» YOUR GOAL
Pick out all lines in the listing holding the string "object" and copy them.

*** Block opens ***

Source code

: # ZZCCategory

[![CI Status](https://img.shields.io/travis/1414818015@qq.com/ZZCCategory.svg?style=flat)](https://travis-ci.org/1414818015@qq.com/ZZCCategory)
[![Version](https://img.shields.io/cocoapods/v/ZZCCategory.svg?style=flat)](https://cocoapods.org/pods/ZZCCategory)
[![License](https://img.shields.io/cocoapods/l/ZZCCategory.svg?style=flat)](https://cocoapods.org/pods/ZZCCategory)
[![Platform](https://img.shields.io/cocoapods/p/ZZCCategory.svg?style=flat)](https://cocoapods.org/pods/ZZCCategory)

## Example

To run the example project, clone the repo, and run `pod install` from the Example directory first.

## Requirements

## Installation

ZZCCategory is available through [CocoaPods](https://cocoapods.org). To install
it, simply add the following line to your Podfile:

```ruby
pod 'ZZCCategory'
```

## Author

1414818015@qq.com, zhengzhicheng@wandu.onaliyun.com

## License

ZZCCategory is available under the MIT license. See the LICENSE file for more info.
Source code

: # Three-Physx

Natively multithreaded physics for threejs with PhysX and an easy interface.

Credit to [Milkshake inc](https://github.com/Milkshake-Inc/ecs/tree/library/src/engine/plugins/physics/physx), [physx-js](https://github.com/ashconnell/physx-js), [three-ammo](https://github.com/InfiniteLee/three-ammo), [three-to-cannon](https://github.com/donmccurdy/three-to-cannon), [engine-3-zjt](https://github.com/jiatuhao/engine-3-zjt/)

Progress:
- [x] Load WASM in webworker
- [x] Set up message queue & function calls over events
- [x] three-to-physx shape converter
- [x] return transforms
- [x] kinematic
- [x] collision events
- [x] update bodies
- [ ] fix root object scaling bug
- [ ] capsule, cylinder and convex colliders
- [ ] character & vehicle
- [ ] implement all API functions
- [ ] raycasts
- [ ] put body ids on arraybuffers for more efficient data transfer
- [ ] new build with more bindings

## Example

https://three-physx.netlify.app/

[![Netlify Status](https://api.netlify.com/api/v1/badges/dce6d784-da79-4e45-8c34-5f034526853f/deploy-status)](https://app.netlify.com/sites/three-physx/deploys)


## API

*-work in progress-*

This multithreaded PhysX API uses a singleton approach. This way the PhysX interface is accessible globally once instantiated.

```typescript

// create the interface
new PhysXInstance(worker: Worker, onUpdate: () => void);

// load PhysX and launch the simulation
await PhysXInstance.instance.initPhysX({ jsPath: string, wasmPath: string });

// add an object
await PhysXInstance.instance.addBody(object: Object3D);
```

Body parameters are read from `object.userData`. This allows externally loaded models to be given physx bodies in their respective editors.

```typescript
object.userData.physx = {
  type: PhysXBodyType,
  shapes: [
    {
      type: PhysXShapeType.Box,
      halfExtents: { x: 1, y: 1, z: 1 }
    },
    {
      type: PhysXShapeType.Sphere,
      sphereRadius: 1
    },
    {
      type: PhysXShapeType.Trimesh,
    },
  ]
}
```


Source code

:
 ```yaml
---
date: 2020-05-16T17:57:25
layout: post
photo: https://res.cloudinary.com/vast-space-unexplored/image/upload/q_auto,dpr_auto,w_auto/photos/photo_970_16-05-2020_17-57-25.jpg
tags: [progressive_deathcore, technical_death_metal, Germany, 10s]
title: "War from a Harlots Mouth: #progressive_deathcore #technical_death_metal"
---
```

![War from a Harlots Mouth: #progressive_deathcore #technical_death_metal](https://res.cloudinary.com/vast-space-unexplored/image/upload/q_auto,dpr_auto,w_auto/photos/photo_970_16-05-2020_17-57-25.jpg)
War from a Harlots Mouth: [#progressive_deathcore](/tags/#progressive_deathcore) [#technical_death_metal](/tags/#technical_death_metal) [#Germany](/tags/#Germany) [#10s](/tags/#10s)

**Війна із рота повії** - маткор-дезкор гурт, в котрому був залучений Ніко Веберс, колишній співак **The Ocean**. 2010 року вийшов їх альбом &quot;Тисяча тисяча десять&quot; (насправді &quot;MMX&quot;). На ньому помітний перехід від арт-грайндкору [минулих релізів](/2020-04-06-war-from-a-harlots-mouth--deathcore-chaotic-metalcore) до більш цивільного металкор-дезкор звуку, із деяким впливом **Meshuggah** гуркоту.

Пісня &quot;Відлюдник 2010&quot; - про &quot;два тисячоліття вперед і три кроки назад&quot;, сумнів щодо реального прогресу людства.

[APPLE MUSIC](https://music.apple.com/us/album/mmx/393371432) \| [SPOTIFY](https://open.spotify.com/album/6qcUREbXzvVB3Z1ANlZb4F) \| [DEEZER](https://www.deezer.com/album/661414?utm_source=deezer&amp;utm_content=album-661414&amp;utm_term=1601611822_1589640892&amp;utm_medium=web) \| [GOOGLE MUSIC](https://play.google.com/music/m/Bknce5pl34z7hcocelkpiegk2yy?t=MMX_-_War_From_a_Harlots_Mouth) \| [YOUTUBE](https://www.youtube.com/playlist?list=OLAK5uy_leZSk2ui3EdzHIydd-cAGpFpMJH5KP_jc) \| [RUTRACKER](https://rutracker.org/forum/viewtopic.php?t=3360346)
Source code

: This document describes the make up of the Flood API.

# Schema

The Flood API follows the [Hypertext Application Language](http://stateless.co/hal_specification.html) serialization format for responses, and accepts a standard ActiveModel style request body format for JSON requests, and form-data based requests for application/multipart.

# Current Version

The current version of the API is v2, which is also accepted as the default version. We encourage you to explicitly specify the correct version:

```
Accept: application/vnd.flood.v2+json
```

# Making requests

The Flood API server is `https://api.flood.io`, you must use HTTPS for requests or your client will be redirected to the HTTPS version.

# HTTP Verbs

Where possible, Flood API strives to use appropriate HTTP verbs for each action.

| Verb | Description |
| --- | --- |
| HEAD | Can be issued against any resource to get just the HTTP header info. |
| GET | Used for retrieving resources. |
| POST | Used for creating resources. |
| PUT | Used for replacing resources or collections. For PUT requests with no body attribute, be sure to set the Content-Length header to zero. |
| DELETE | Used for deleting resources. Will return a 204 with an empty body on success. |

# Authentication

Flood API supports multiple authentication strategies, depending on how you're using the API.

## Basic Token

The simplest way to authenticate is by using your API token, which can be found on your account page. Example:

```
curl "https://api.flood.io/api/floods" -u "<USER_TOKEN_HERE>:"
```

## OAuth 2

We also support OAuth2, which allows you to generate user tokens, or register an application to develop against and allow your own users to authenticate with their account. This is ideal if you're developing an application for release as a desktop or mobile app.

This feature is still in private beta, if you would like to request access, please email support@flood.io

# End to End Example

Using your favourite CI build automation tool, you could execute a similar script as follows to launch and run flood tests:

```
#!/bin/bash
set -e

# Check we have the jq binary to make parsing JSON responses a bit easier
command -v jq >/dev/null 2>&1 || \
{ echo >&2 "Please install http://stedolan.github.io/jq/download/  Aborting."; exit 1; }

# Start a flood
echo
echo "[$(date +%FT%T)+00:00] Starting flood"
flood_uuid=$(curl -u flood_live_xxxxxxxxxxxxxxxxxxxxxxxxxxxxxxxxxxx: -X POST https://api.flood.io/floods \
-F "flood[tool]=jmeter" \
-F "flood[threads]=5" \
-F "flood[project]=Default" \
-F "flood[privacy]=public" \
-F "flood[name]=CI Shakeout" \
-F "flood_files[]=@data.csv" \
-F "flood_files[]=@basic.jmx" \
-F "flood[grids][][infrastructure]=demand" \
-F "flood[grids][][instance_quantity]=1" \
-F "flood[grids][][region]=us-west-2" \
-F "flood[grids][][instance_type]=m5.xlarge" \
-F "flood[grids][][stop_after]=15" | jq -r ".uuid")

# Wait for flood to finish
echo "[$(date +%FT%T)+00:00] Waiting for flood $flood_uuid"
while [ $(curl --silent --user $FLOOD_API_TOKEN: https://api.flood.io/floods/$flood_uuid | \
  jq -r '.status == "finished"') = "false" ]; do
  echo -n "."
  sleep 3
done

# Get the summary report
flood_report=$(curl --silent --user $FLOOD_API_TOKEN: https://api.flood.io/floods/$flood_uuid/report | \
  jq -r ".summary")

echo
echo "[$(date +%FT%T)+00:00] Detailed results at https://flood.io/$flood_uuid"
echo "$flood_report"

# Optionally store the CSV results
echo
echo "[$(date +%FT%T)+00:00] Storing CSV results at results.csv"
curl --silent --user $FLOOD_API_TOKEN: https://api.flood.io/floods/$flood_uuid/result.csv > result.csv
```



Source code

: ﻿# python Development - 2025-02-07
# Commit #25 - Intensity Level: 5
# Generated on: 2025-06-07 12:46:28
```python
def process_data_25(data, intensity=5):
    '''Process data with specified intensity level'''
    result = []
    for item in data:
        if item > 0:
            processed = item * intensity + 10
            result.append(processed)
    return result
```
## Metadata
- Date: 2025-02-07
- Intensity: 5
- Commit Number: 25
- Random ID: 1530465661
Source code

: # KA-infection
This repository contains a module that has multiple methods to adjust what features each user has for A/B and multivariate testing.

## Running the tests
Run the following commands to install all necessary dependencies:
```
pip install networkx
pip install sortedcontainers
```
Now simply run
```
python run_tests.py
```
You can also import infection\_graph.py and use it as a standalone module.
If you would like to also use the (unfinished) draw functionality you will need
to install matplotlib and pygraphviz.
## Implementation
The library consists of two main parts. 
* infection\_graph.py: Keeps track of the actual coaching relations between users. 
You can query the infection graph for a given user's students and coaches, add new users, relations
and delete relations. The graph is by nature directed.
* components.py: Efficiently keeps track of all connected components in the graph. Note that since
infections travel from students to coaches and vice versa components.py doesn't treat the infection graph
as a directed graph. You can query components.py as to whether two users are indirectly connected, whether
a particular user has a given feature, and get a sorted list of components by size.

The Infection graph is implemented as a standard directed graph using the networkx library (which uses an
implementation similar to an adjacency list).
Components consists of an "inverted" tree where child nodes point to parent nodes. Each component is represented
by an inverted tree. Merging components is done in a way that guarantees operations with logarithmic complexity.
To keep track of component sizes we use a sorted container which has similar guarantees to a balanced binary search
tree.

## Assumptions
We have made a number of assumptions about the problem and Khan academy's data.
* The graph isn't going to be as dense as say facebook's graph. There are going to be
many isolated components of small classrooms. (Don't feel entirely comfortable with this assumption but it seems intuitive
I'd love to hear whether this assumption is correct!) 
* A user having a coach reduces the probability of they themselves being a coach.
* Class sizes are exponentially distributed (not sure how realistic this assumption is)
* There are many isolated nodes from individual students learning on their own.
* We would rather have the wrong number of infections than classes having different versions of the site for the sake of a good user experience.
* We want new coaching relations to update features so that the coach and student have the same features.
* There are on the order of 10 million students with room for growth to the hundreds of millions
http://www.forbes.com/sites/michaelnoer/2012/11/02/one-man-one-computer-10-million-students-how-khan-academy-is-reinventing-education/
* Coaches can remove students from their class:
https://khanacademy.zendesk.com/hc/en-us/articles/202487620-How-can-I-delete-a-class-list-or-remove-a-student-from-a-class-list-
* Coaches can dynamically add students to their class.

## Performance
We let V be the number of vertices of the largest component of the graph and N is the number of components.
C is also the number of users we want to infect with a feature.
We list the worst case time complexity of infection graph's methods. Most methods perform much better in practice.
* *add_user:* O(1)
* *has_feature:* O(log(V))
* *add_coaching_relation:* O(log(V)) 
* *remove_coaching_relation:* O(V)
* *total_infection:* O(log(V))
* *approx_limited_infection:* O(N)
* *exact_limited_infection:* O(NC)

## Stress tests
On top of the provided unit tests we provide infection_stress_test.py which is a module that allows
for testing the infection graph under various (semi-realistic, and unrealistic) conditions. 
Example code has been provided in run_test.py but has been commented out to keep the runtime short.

*** Block closes ***

» RESPONSE
- [ ] fix root object scaling bug
// add an object
await PhysXInstance.instance.addBody(object: Object3D);
Body parameters are read from `object.userData`. This allows externally loaded models to be given physx bodies in their respective editors.
object.userData.physx = {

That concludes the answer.